Das erklärte Ziel der Muslimbruderschaft (MB) ist die Ablösung der als unislamisch geltenden Regime in den muslimischen Staaten, notfalls unter Anwendung von Gewalt. Damit gefährden ihre Anhänger durch Anwendung von Gewalt oder darauf gerichtete Vorbereitungshandlungen auswärtige Belange der Bundesrepublik Deutschland (§ 3 Abs. 1 Nr. 3 VSG NRW).

Die 1928 von Hassan al-Banna in Ägypten gegründete Muslimbruderschaft ist die einflussreichste und älteste islamistische Bewegung des modernen politischen Islam.

Als pan-islamisch ausgerichtete Organisation ist sie nicht nur in allen arabischen Staaten verbreitet, sondern nach eigenen Angaben in 70 Ländern weltweit vertreten.

Nach ihrer Ideologie sind die meisten Regime in der muslimischen Welt unislamisch.

Ziel der MB ist die Umgestaltung in Staaten islamistischer Prägung auf der Grundlage der Scharia, der islamischen Rechts- und Lebensordnung.

Strukturen in der Bundesrepublik Deutschland

Zu den Strukturen in der Bundesrepublik Deutschland gehört die Islamische Gemeinschaft in Deutschland e.V. (IGD), die aus der 1960 in München von dem ägyptischen Muslimbruder Dr. Sayyid Ramadan gegründeten Moscheebau-Kommission e.V., hervorgegangen ist. Das ursprüngliche Vereinsziel, die Errichtung einer Moschee, wurde mit dem Bau des Islamischen Zentrums München (IZM) 1973 realisiert.
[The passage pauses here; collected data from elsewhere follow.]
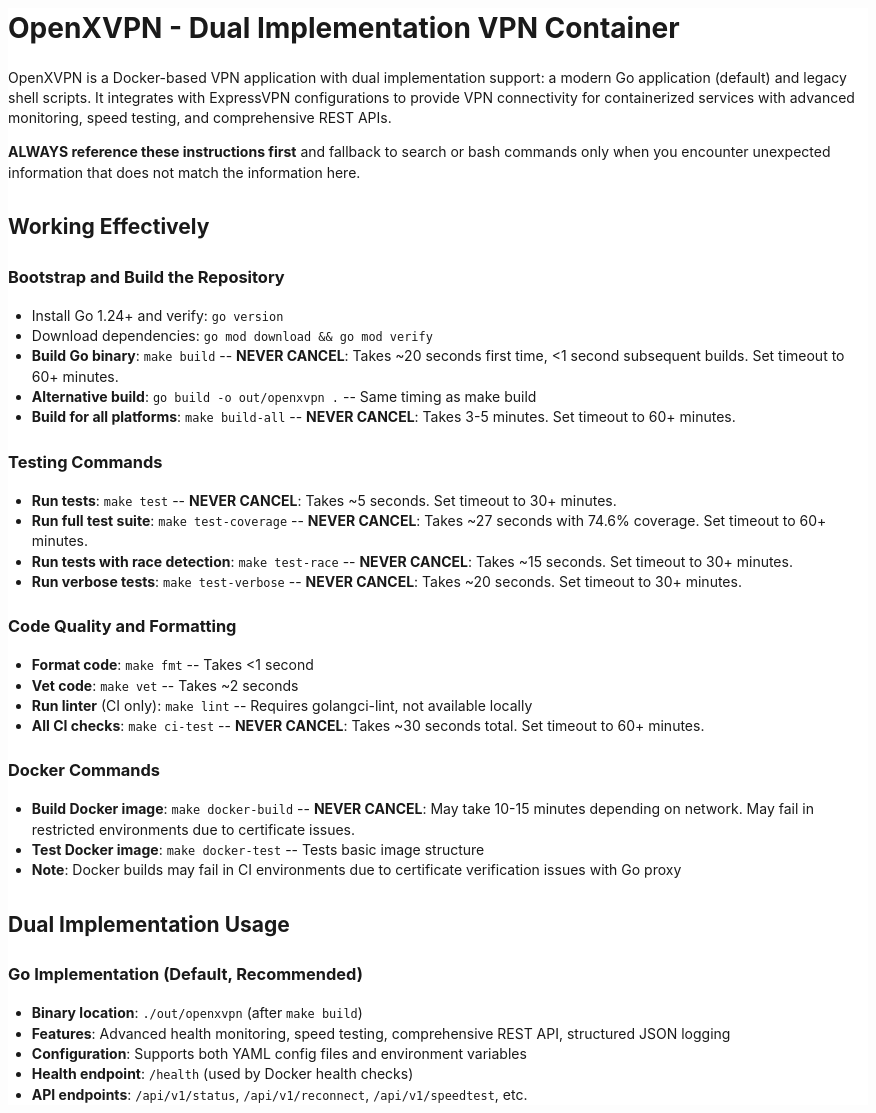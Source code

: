 # OpenXVPN - Dual Implementation VPN Container

OpenXVPN is a Docker-based VPN application with dual implementation support: a modern Go application (default) and legacy shell scripts. It integrates with ExpressVPN configurations to provide VPN connectivity for containerized services with advanced monitoring, speed testing, and comprehensive REST APIs.

**ALWAYS reference these instructions first** and fallback to search or bash commands only when you encounter unexpected information that does not match the information here.

## Working Effectively

### Bootstrap and Build the Repository
- Install Go 1.24+ and verify: `go version`
- Download dependencies: `go mod download && go mod verify`
- **Build Go binary**: `make build` -- **NEVER CANCEL**: Takes ~20 seconds first time, <1 second subsequent builds. Set timeout to 60+ minutes.
- **Alternative build**: `go build -o out/openxvpn .` -- Same timing as make build
- **Build for all platforms**: `make build-all` -- **NEVER CANCEL**: Takes 3-5 minutes. Set timeout to 60+ minutes.

### Testing Commands
- **Run tests**: `make test` -- **NEVER CANCEL**: Takes ~5 seconds. Set timeout to 30+ minutes.
- **Run full test suite**: `make test-coverage` -- **NEVER CANCEL**: Takes ~27 seconds with 74.6% coverage. Set timeout to 60+ minutes.
- **Run tests with race detection**: `make test-race` -- **NEVER CANCEL**: Takes ~15 seconds. Set timeout to 30+ minutes.
- **Run verbose tests**: `make test-verbose` -- **NEVER CANCEL**: Takes ~20 seconds. Set timeout to 30+ minutes.

### Code Quality and Formatting
- **Format code**: `make fmt` -- Takes <1 second
- **Vet code**: `make vet` -- Takes ~2 seconds
- **Run linter** (CI only): `make lint` -- Requires golangci-lint, not available locally
- **All CI checks**: `make ci-test` -- **NEVER CANCEL**: Takes ~30 seconds total. Set timeout to 60+ minutes.

### Docker Commands
- **Build Docker image**: `make docker-build` -- **NEVER CANCEL**: May take 10-15 minutes depending on network. May fail in restricted environments due to certificate issues.
- **Test Docker image**: `make docker-test` -- Tests basic image structure
- **Note**: Docker builds may fail in CI environments due to certificate verification issues with Go proxy

## Dual Implementation Usage

### Go Implementation (Default, Recommended)
- **Binary location**: `./out/openxvpn` (after `make build`)
- **Features**: Advanced health monitoring, speed testing, comprehensive REST API, structured JSON logging
- **Configuration**: Supports both YAML config files and environment variables
- **Health endpoint**: `/health` (used by Docker health checks)
- **API endpoints**: `/api/v1/status`, `/api/v1/reconnect`, `/api/v1/speedtest`, etc.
Die IGD gehört zu den Gründungsmitgliedern der Föderation islamischer Organisationen in Europa (FIOE), die als Sammelbecken für Organisationen der Muslimbruderschaft in Europa gilt. Die IGD unterhält in der Bundesrepublik Deutschland zahlreiche islamische Zentren, in Nordrhein-Westfalen werden ihr die islamischen Zentren Köln und Münster zugerechnet. Nach Angabe auf ihrer Homepage kooperiert die IGD mit den islamischen Zentren Wuppertal, Bonn, Gelsenkirchen, Siegen, Solingen, Düsseldorf, Iserlohn und Bielefeld.